*TASK DESCRIPTION:* The records are to be repeated in full, with the images removed.

§

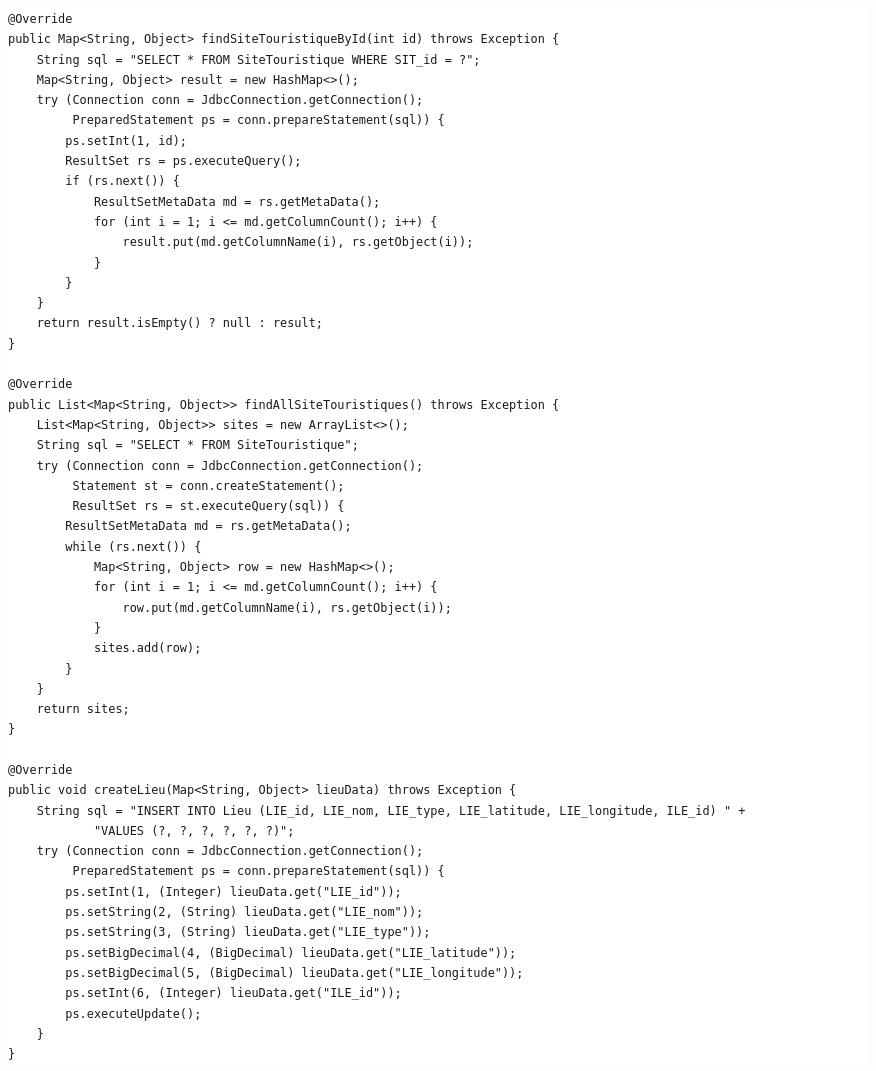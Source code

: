     @Override
    public Map<String, Object> findSiteTouristiqueById(int id) throws Exception {
        String sql = "SELECT * FROM SiteTouristique WHERE SIT_id = ?";
        Map<String, Object> result = new HashMap<>();
        try (Connection conn = JdbcConnection.getConnection();
             PreparedStatement ps = conn.prepareStatement(sql)) {
            ps.setInt(1, id);
            ResultSet rs = ps.executeQuery();
            if (rs.next()) {
                ResultSetMetaData md = rs.getMetaData();
                for (int i = 1; i <= md.getColumnCount(); i++) {
                    result.put(md.getColumnName(i), rs.getObject(i));
                }
            }
        }
        return result.isEmpty() ? null : result;
    }

    @Override
    public List<Map<String, Object>> findAllSiteTouristiques() throws Exception {
        List<Map<String, Object>> sites = new ArrayList<>();
        String sql = "SELECT * FROM SiteTouristique";
        try (Connection conn = JdbcConnection.getConnection();
             Statement st = conn.createStatement();
             ResultSet rs = st.executeQuery(sql)) {
            ResultSetMetaData md = rs.getMetaData();
            while (rs.next()) {
                Map<String, Object> row = new HashMap<>();
                for (int i = 1; i <= md.getColumnCount(); i++) {
                    row.put(md.getColumnName(i), rs.getObject(i));
                }
                sites.add(row);
            }
        }
        return sites;
    }

    @Override
    public void createLieu(Map<String, Object> lieuData) throws Exception {
        String sql = "INSERT INTO Lieu (LIE_id, LIE_nom, LIE_type, LIE_latitude, LIE_longitude, ILE_id) " +
                "VALUES (?, ?, ?, ?, ?, ?)";
        try (Connection conn = JdbcConnection.getConnection();
             PreparedStatement ps = conn.prepareStatement(sql)) {
            ps.setInt(1, (Integer) lieuData.get("LIE_id"));
            ps.setString(2, (String) lieuData.get("LIE_nom"));
            ps.setString(3, (String) lieuData.get("LIE_type"));
            ps.setBigDecimal(4, (BigDecimal) lieuData.get("LIE_latitude"));
            ps.setBigDecimal(5, (BigDecimal) lieuData.get("LIE_longitude"));
            ps.setInt(6, (Integer) lieuData.get("ILE_id"));
            ps.executeUpdate();
        }
    }
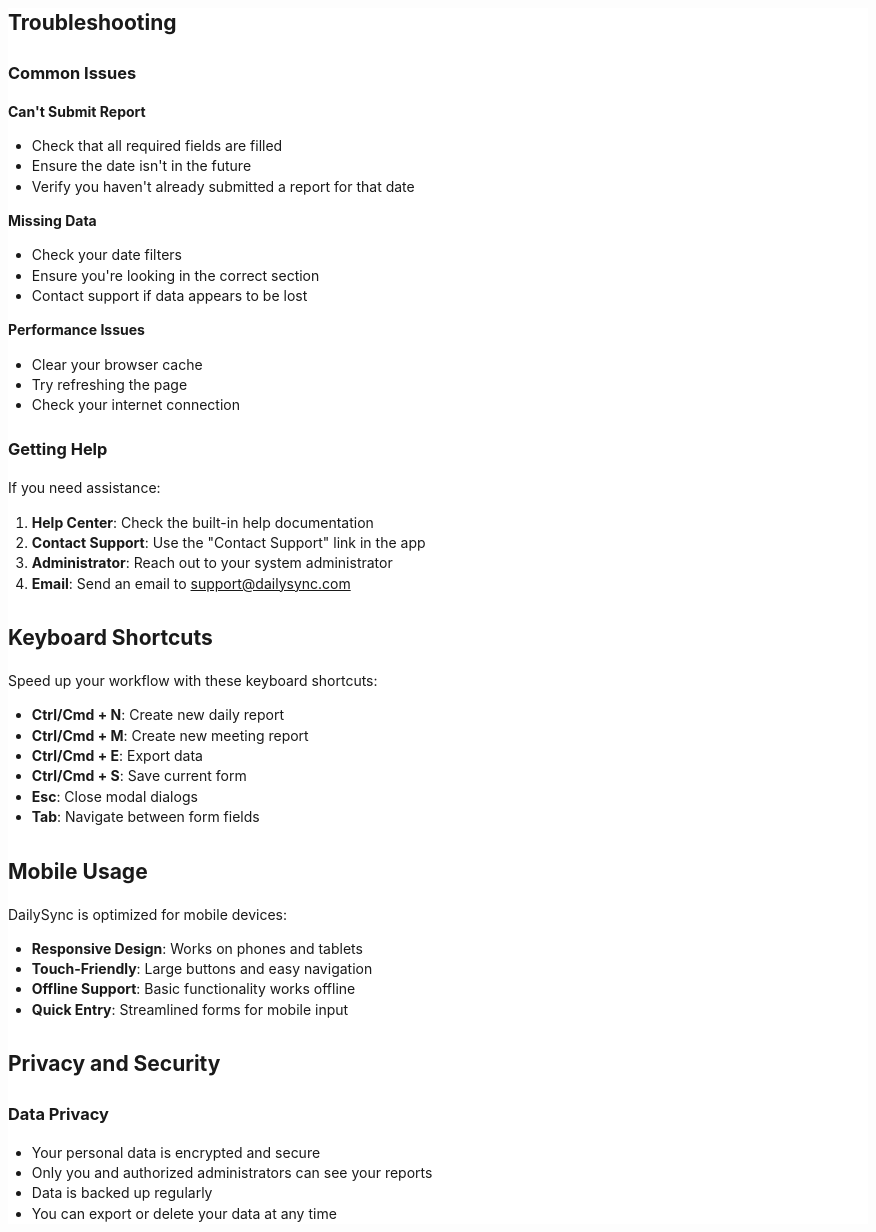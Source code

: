 ## Troubleshooting

### Common Issues

**Can't Submit Report**
- Check that all required fields are filled
- Ensure the date isn't in the future
- Verify you haven't already submitted a report for that date

**Missing Data**
- Check your date filters
- Ensure you're looking in the correct section
- Contact support if data appears to be lost

**Performance Issues**
- Clear your browser cache
- Try refreshing the page
- Check your internet connection

### Getting Help

If you need assistance:

1. **Help Center**: Check the built-in help documentation
2. **Contact Support**: Use the "Contact Support" link in the app
3. **Administrator**: Reach out to your system administrator
4. **Email**: Send an email to support@dailysync.com

## Keyboard Shortcuts

Speed up your workflow with these keyboard shortcuts:

- **Ctrl/Cmd + N**: Create new daily report
- **Ctrl/Cmd + M**: Create new meeting report
- **Ctrl/Cmd + E**: Export data
- **Ctrl/Cmd + S**: Save current form
- **Esc**: Close modal dialogs
- **Tab**: Navigate between form fields

## Mobile Usage

DailySync is optimized for mobile devices:

- **Responsive Design**: Works on phones and tablets
- **Touch-Friendly**: Large buttons and easy navigation
- **Offline Support**: Basic functionality works offline
- **Quick Entry**: Streamlined forms for mobile input

## Privacy and Security

### Data Privacy
- Your personal data is encrypted and secure
- Only you and authorized administrators can see your reports
- Data is backed up regularly
- You can export or delete your data at any time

§

*SOLUTION TO THE PROBLEM:*
Source code

:     @Override
    public Map<String, Object> findSiteTouristiqueById(int id) throws Exception {
        String sql = "SELECT * FROM SiteTouristique WHERE SIT_id = ?";
        Map<String, Object> result = new HashMap<>();
        try (Connection conn = JdbcConnection.getConnection();
             PreparedStatement ps = conn.prepareStatement(sql)) {
            ps.setInt(1, id);
            ResultSet rs = ps.executeQuery();
            if (rs.next()) {
                ResultSetMetaData md = rs.getMetaData();
                for (int i = 1; i <= md.getColumnCount(); i++) {
                    result.put(md.getColumnName(i), rs.getObject(i));
                }
            }
        }
        return result.isEmpty() ? null : result;
    }

    @Override
    public List<Map<String, Object>> findAllSiteTouristiques() throws Exception {
        List<Map<String, Object>> sites = new ArrayList<>();
        String sql = "SELECT * FROM SiteTouristique";
        try (Connection conn = JdbcConnection.getConnection();
             Statement st = conn.createStatement();
             ResultSet rs = st.executeQuery(sql)) {
            ResultSetMetaData md = rs.getMetaData();
            while (rs.next()) {
                Map<String, Object> row = new HashMap<>();
                for (int i = 1; i <= md.getColumnCount(); i++) {
                    row.put(md.getColumnName(i), rs.getObject(i));
                }
                sites.add(row);
            }
        }
        return sites;
    }

    @Override
    public void createLieu(Map<String, Object> lieuData) throws Exception {
        String sql = "INSERT INTO Lieu (LIE_id, LIE_nom, LIE_type, LIE_latitude, LIE_longitude, ILE_id) " +
                "VALUES (?, ?, ?, ?, ?, ?)";
        try (Connection conn = JdbcConnection.getConnection();
             PreparedStatement ps = conn.prepareStatement(sql)) {
            ps.setInt(1, (Integer) lieuData.get("LIE_id"));
            ps.setString(2, (String) lieuData.get("LIE_nom"));
            ps.setString(3, (String) lieuData.get("LIE_type"));
            ps.setBigDecimal(4, (BigDecimal) lieuData.get("LIE_latitude"));
            ps.setBigDecimal(5, (BigDecimal) lieuData.get("LIE_longitude"));
            ps.setInt(6, (Integer) lieuData.get("ILE_id"));
            ps.executeUpdate();
        }
    }
Source code

: ## Troubleshooting

### Common Issues

**Can't Submit Report**
- Check that all required fields are filled
- Ensure the date isn't in the future
- Verify you haven't already submitted a report for that date

**Missing Data**
- Check your date filters
- Ensure you're looking in the correct section
- Contact support if data appears to be lost

**Performance Issues**
- Clear your browser cache
- Try refreshing the page
- Check your internet connection

### Getting Help

If you need assistance:

1. **Help Center**: Check the built-in help documentation
2. **Contact Support**: Use the "Contact Support" link in the app
3. **Administrator**: Reach out to your system administrator
4. **Email**: Send an email to support@dailysync.com

## Keyboard Shortcuts

Speed up your workflow with these keyboard shortcuts:

- **Ctrl/Cmd + N**: Create new daily report
- **Ctrl/Cmd + M**: Create new meeting report
- **Ctrl/Cmd + E**: Export data
- **Ctrl/Cmd + S**: Save current form
- **Esc**: Close modal dialogs
- **Tab**: Navigate between form fields

## Mobile Usage

DailySync is optimized for mobile devices:

- **Responsive Design**: Works on phones and tablets
- **Touch-Friendly**: Large buttons and easy navigation
- **Offline Support**: Basic functionality works offline
- **Quick Entry**: Streamlined forms for mobile input

## Privacy and Security

### Data Privacy
- Your personal data is encrypted and secure
- Only you and authorized administrators can see your reports
- Data is backed up regularly
- You can export or delete your data at any time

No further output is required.